My Desire to be a Minimalist
April 6, 2012 § 6 Comments
I’ve been on a minimalist kick for a while. I think moving to SLC helped a bit, as it was so liberating to donate items and have a tangible representation of the purging and what we wouldn’t have to move. However, no matter how hard I try, there are always those things that have sentimental value, or significance, or simply reside in the realm of “what ifs.” What if I want this shirt later? What if I have a need for this in two years? And then starts the constant battle between getting rid of it as a way to make life more simple (and risking having to purchase it again later if needed), or holding on to it “just in case.”
Last Christmas, we drove to Visalia with my brother-in-law and sister-in-law. They flew out and accompanied us on the 12-hour roadtrip. One of the ways in which we entertained ourselves was by listening to TED talks. A TED talk that I really remember was one that was only five minutes by Graham Hill called “Less Stuff, More Happiness.”
I was truly inspired by this short talk, but then reverted back to my usual commodified ways thanks to the holidays. It is definitely a battle for me, as there are so many things I want, but at the same time, I look around and think, “Man, I’ve got so much stuff!” There is something appealing to me about the displays at Ikea that show an 500-square foot living space with everything one would need to live—a kitchen, dining area, living room, bedroom and closet. While the home we are living in now is bigger than the one we left in SoCal, our bedroom is smaller, as is the closet. And Steve can attest to the fact that one of my biggest frustrations is how the space we have now in our rooms doesn’t seem to be enough to hold all of our clothes. In fact, I often say to him, “The thing is, when this house was built this was enough room. We have just become such a consumer society that it no longer is enough room.” A couple friends of ours recently reflected on how they always manage to fill the space in which they live. When it was a one-bedroom apartment, they filled it. When they moved to a two-bedroom home, it started out empty and ended up full to capacity. And I think this is true for most of us.

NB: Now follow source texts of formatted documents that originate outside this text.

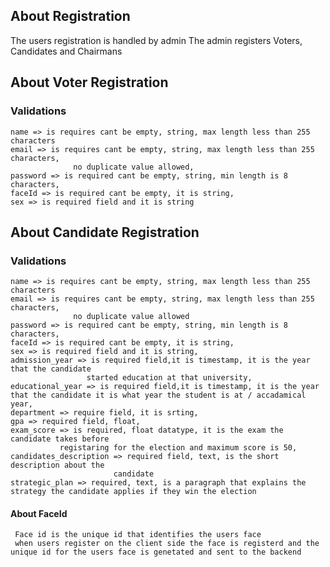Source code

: ## About Registration
  The users registration is handled by admin
  The admin registers Voters, Candidates and Chairmans
  
## About Voter Registration
  ### Validations
    name => is requires cant be empty, string, max length less than 255 characters    
    email => is requires cant be empty, string, max length less than 255 characters,  
                  no duplicate value allowed,                                                
    password => is required cant be empty, string, min length is 8 characters, 
    faceId => is required cant be empty, it is string,
    sex => is required field and it is string
   
## About Candidate Registration 
  ### Validations
    name => is requires cant be empty, string, max length less than 255 characters    
    email => is requires cant be empty, string, max length less than 255 characters,  
                  no duplicate value allowed                                                
    password => is required cant be empty, string, min length is 8 characters, 
    faceId => is required cant be empty, it is string,
    sex => is required field and it is string,
    admission_year => is required field,it is timestamp, it is the year that the candidate   
                     started education at that university,
    educational_year => is required field,it is timestamp, it is the year that the candidate it is what year the student is at / accadamical year,
    department => require field, it is srting,
    gpa => required field, float,
    exam_score => is required, float datatype, it is the exam the candidate takes before 
               registaring for the election and maximum score is 50,
    candidates_description => required field, text, is the short description about the
                           candidate
    strategic_plan => required, text, is a paragraph that explains the strategy the candidate applies if they win the election
   
   
   #### About FaceId
     Face id is the unique id that identifies the users face
     when users register on the client side the face is registerd and the unique id for the users face is genetated and sent to the backend 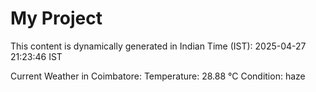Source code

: # My Project

This content is dynamically generated in Indian Time (IST): 2025-04-27 21:23:46 IST


Current Weather in Coimbatore:
Temperature: 28.88 °C
Condition: haze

While I’ve been searching for a more minimalist lifestyle for the last year or so, I’m sure the environmental communication class and theories of pop culture class I’m taking this semester are probably contributing to my discomfort with all the stuff I have. In these classes the concepts of consumerism and commodity fetishism are often part of the discussion. And, recently, I got another kick in the pants. One of my friends started a blog called “Twenty Pieces” in which she and her friend purged their wardrobes to only twenty pieces of clothing (excluding underwear, socks, shoes and workout clothes, see the rules here). It’s inspiring. And challenging. And uncomfortable. And that’s what always stops me.
But I can’t help but think, like my friend says on “Twenty Pieces,” that part of my identity, of myself, is wrapped up and hidden in my things, and that purging part of my life would also purge some weight from my shoulders I may not have realized I was carrying, or free me in ways I did not expect. With the changing of the seasons, “spring cleaning” often goes viral, and I’ve caught it again this year. In a month or so, when I’m done with the spring semester, I’ve got big plans to go through my stuff with a fine toothed comb. After all, if I haven’t needed it since we moved to SLC, why do I need to hold on to it? Wish me luck…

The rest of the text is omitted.